I grin. “Are you saying there’s hope for me yet?”
“Yah. You just need to stop dressing like you’re going to church all the time.”
She laughs when I do. As my smile softens, so does her humor. “So how are you doing?” I ask.
Her lips tighten to a straight line before she says, “I’m pregnant.”
My heart breaks a little, but I try not to let it show. Tamira’s grades had started to improve last semester, following tutoring sessions with me after school. Just the other day, we’d met to discuss college, her hope building now that she was doing better in her classes. “Is this something you’d planned?” I ask carefully, knowing how lonely she always seems. She shakes her head slowly. “Would you want to talk about it?”
Her attention travels to the window, even though the shades are partially closed to ease the bright October sunlight. “I was out with Keon around three in the morning the other week. We had sex in his car over at Lincoln Park. The condom broke.”
The details she shares come from her trust in me, and because she’s scared. My grandma would tell her to go to church and get some morals. My mother would question what a fifteen-year-old was doing out at three in the morning having sex in a public place. And my father would point out that if she’d been taught abstinence in school, instead of being given condoms in health class, she wouldn’t be in this mess. But I was raised in the bible belt of North Carolina, and so were they. Yet, unlike me, they never left and saw how harsh the rest of the world can be.
According to her file, Tamira was raped for the first time when she was five by her mother’s boyfriend, then again at seven by the next man her mother invited into her bed. So, I don’t judge, or reprimand, or turn my back. Instead, I clutch her hand and give it a squeeze. “Aside from the condom breaking, what makes you think you’re pregnant?” I ask, keeping my voice soft.
“I was supposed to get my period last week and it didn’t come.”
“You’re still young and your cycle may not always be regular.”
She tilts her head in my direction. “You sayin’, I’m not pregnant?”
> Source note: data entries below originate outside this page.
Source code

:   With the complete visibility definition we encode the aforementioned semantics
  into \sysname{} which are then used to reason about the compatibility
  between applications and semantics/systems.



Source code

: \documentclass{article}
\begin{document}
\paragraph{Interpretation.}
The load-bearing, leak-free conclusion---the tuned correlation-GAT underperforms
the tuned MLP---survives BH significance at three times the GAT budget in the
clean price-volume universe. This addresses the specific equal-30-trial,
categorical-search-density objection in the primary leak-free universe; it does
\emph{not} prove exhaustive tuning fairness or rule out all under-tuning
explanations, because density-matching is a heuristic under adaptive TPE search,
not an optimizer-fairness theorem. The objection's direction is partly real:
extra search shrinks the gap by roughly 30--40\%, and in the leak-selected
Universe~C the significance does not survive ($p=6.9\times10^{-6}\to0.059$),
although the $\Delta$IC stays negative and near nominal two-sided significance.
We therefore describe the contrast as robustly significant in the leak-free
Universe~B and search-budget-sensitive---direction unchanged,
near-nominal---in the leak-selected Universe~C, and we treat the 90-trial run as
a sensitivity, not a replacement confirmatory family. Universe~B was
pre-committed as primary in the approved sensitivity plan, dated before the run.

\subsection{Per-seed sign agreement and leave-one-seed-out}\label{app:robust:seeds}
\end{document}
“I don’t know, Tamira. It may be too early to tell.” I release her hand and reach for the business cards I keep on my end table and pass one to her. “I think the first thing you need to do is see a medical professional. This is Autumn Stone. She’s a midwife at the clinic and a friend of mine. Call and make an appointment and ask to see Autumn specifically. If the receptionist gives you a hard time, tell her I sent you.”
“Is she nice?” she asks, keeping her attention on the card. “This lady you’re sending me to?”
“Yes,” I answer quietly.
When her dark brown eyes meet mine, it’s all I can do not to tear up. “Like you?” she asks.
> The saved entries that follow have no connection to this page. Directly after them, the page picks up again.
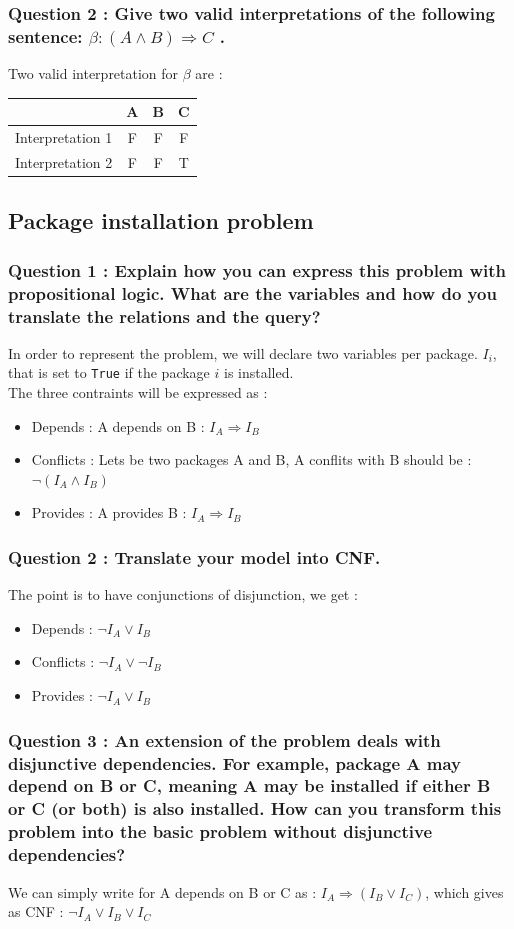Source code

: \documentclass[a4paper,10pt]{article}
\begin{document}
\subsubsection*{Question 2 : Give two valid interpretations of the following sentence: $\beta : (A \wedge B) \Rightarrow C$ .}
Two valid interpretation for $\beta$ are :
\begin{center}
\begin{tabular}{|c|c|c|c|}
  \hline
   & \textbf{A} & \textbf{B} & \textbf{C} \\
  \hline
  Interpretation 1 & F & F & F \\
  \hline
  Interpretation 2 & F & F & T \\
  \hline
\end{tabular}
\end{center}
\subsection{Package installation problem}
\subsubsection{Question 1 : Explain how you can express this problem with propositional logic. What are the variables and how do you translate the relations and the query?}
In order to represent the problem, we will declare two variables per package. $I_{i}$, that is set to \texttt{True} if the package $i$ is installed.\\
The three contraints will be expressed as :
\begin{itemize}
  \item Depends : A depends on B : $I_{A} \Rightarrow I_{B}$
  \item Conflicts : Lets be two packages A and B, A conflits with B should be : $\neg (I_{A} \wedge I_{B})$ 
  \item Provides : A provides B : $I_{A} \Rightarrow I_{B}$
\end{itemize}

\subsubsection{Question 2 : Translate your model into CNF.}
The point is to have conjunctions of disjunction, we get :
\begin{itemize}
  \item Depends : $\neg I_{A} \vee I_{B}$
  \item Conflicts : $\neg I_{A} \vee \neg I_{B}$
  \item Provides : $\neg I_{A} \vee I_{B}$
\end{itemize}

\subsubsection{Question 3 : An extension of the problem deals with disjunctive dependencies. For example, package A may depend on B or C, meaning A may be installed if either B or C (or both) is also installed. How can you transform this problem into the basic problem without disjunctive dependencies?}
We can simply write for A depends on B or C as : $I_{A} \Rightarrow (I_{B} \vee I_{C})$, which gives as CNF : $\neg I_{A} \vee I_{B} \vee I_{C}$
\end{document}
“Autumn is really sweet,” I assure her, my voice splintering. “We were roommates in college.”
She nods and shoves the card in her backpack. When she meets my face again, she laughs. “Miss Aedry, you worry too much. I’m going to be fine. Me and any baby who comes along.”
It’s what she claims, but I recognize the fear behind that tough outer layer. I’m not supposed to touch my students. Given my line of work and the stories I hear, some days it takes all I have not to reach out and hug them. Today is one of those days. But I do give her hand another squeeze. “I know you’re scared, but I’m here if you need me.”
Tamira rolls her eyes, laughing, but then her resolve crumbles and the first of her tears release. I let her cry, because, for now, it’s the only way I can help her.